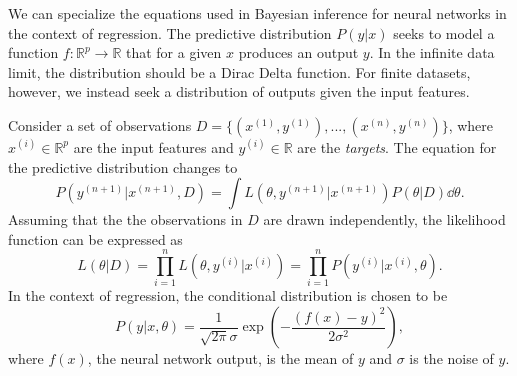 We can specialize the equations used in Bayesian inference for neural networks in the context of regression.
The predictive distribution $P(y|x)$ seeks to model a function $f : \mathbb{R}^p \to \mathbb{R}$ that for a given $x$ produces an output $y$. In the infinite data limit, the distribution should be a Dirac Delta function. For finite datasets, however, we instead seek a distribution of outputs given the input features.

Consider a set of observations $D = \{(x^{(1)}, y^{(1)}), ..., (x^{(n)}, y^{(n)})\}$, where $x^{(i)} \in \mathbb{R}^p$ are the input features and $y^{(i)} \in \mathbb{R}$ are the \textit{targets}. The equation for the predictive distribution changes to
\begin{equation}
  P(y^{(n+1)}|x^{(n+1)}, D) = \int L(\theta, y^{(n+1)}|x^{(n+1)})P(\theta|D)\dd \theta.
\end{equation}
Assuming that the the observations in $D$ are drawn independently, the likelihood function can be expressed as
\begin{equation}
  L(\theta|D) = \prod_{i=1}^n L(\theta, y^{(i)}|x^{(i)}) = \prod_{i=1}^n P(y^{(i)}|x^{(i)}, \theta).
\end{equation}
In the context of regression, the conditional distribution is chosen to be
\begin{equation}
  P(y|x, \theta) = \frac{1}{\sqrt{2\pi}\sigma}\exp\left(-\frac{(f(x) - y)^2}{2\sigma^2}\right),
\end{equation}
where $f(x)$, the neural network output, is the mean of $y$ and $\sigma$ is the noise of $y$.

◇ ◇ ◇ ◇ ◇

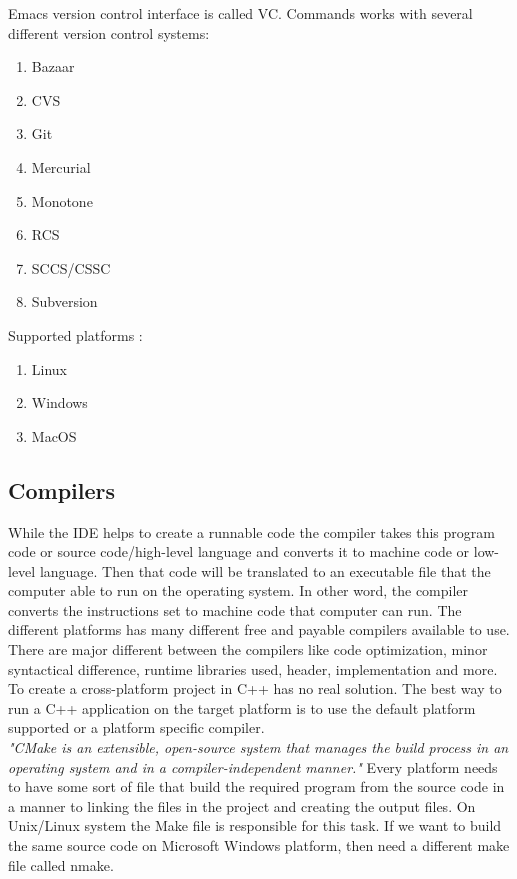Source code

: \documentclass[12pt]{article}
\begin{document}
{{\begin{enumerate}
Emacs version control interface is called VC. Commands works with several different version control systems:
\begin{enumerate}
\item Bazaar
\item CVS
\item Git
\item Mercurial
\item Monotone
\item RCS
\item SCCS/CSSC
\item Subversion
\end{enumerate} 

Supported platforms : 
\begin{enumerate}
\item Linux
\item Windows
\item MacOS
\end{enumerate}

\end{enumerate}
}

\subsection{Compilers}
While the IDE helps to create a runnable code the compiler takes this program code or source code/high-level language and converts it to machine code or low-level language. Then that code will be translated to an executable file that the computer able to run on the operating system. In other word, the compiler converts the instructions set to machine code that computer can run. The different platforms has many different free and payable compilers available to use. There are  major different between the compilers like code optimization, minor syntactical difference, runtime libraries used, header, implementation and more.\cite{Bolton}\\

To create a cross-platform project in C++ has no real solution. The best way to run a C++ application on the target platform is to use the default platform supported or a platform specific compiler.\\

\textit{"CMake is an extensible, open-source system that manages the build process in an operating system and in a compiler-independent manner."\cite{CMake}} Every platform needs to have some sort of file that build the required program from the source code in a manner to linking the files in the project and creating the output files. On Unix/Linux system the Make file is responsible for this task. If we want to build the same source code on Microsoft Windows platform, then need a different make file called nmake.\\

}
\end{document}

◇ ◇ ◇ ◇ ◇

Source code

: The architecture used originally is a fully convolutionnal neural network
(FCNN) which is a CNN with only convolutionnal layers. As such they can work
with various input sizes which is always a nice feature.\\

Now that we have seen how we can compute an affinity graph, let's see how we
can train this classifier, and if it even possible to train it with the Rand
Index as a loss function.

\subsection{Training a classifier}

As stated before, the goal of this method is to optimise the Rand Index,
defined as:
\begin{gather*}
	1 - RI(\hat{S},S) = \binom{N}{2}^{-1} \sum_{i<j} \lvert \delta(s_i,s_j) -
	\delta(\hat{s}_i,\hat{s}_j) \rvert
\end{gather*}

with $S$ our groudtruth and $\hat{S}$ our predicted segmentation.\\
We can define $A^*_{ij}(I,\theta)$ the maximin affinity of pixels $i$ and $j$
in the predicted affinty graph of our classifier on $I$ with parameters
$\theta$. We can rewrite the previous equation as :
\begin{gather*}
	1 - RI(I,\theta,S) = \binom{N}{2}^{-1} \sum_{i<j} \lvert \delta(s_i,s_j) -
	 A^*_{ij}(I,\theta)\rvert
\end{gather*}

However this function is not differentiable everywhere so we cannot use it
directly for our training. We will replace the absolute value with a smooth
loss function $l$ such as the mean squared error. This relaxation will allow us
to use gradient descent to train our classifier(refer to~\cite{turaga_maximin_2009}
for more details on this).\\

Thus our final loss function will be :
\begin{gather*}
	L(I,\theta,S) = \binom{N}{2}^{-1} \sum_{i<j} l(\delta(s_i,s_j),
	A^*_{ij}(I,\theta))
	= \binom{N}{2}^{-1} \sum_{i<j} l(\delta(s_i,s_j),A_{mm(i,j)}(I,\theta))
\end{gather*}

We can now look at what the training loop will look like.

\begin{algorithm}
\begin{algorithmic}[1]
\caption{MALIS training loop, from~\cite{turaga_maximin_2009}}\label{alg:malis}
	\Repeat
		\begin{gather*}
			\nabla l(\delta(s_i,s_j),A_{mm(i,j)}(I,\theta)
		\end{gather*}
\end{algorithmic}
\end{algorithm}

◇ ◇ ◇ ◇ ◇

Work request: In the records above, how many lines contain the string "loss"? State that number only.

Answer box: 3